The crust and upper mantle structure of central and west Antarctica from bayesian inversion of rayleigh wave and receiver functions

TitleThe crust and upper mantle structure of central and west Antarctica from bayesian inversion of rayleigh wave and receiver functions
Publication TypeJournal Article
Year of Publication2018
AuthorsShen W.S, Wiens D.A, Anandakrishnan S., Aster R.C, Gerstoft P, Bromirski PD, Hansen S.E, Dalziel I.WD, Heeszel D.S, Huerta A.D, Nyblade A.A, Stephen R., Wilson T.J, Winberry J.P
JournalJournal of Geophysical Research-Solid Earth
Volume123
Pagination7824-7849
Date Published2018/09
Type of ArticleArticle
ISBN Number2169-9313
Accession NumberWOS:000447858800036
Keywordsaerogeophysical; Ambient noise tomography; antarctica; beneath; crust and uppermost mantle; data; east antarctica; Gamburtsev Mountains; Geochemistry & Geophysics; joint inversion; marie-byrd-land; northern transantarctic mountains; rift system; ross ice; seismic anisotropy; Seismology; Shelf; skks splitting analysis; Transantarctic Mountains; velocity structure beneath
Abstract

We construct a new seismic model for central and West Antarctica by jointly inverting Rayleigh wave phase and group velocities along with P wave receiver functions.
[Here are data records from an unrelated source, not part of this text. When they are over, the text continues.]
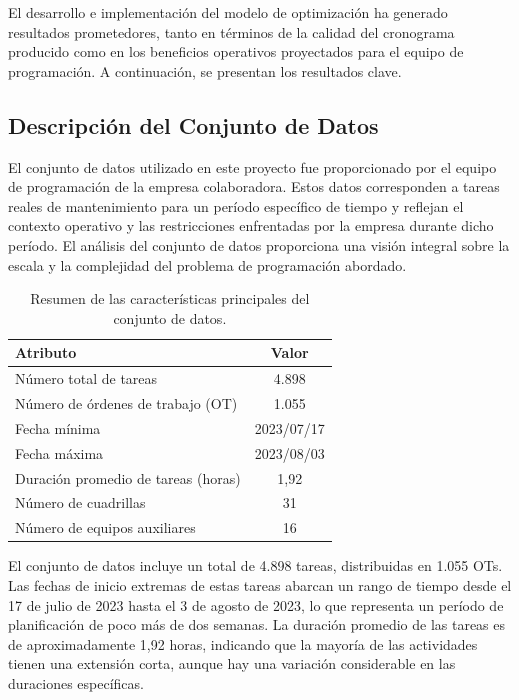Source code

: \documentclass{article}
\begin{document}
El desarrollo e implementación del modelo de optimización ha generado resultados prometedores, tanto en términos de la calidad del cronograma producido como en los beneficios operativos proyectados para el equipo de programación. A continuación, se presentan los resultados clave.


\subsection{Descripción del Conjunto de Datos}

El conjunto de datos utilizado en este proyecto fue proporcionado por el equipo de programación de la empresa colaboradora. Estos datos corresponden a tareas reales de mantenimiento para un período específico de tiempo y reflejan el contexto operativo y las restricciones enfrentadas por la empresa durante dicho período. El análisis del conjunto de datos proporciona una visión integral sobre la escala y la complejidad del problema de programación abordado.

\begin{table}[htbp]
    \centering
    \begin{tabular}{lc}
        \toprule
        \textbf{Atributo} & \textbf{Valor} \\
        \midrule
        Número total de tareas & 4.898 \\
        Número de órdenes de trabajo (OT) & 1.055 \\
        Fecha mínima & 2023/07/17 \\
        Fecha máxima & 2023/08/03 \\
        Duración promedio de tareas (horas) & 1,92 \\
        Número de cuadrillas & 31 \\
        Número de equipos auxiliares & 16 \\
        \bottomrule
    \end{tabular}
    \caption{Resumen de las características principales del conjunto de datos.}
    \label{tab:dataset_summary}
\end{table}


El conjunto de datos incluye un total de 4.898 tareas, distribuidas en 1.055 OTs. Las fechas de inicio extremas de estas tareas abarcan un rango de tiempo desde el 17 de julio de 2023 hasta el 3 de agosto de 2023, lo que representa un período de planificación de poco más de dos semanas. La duración promedio de las tareas es de aproximadamente 1,92 horas, indicando que la mayoría de las actividades tienen una extensión corta, aunque hay una variación considerable en las duraciones específicas.
\end{document}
Ambient noise tomography exploiting data from more than 200 seismic stations deployed over the past 18years is used to construct Rayleigh wave phase and group velocity dispersion maps. Comparison between the ambient noise phase velocity maps with those constructed using teleseismic earthquakes confirms the accuracy of both results. These maps, together with P receiver function waveforms, are used to construct a new 3-D shear velocity (Vs) model for the crust and uppermost mantle using a Bayesian Monte Carlo algorithm. The new 3-D seismic model shows the dichotomy of the tectonically active West Antarctica (WANT) and the stable and ancient East Antarctica (EANT). In WANT, the model exhibits a slow uppermost mantle along the Transantarctic Mountains (TAMs) front, interpreted as the thermal effect from Cenozoic rifting. Beneath the southern TAMs, the slow uppermost mantle extends horizontally beneath the traditionally recognized EANT, hypothesized to be associated with lithospheric delamination. Thin crust and lithosphere observed along the Amundsen Sea coast and extending into the interior suggest involvement of these areas in Cenozoic rifting. EANT, with its relatively thick and cold crust and lithosphere marked by high Vs, displays a slower Vs anomaly beneath the Gamburtsev Subglacial Mountains in the uppermost mantle, which we hypothesize may be the signature of a compositionally anomalous body, perhaps remnant from a continental collision.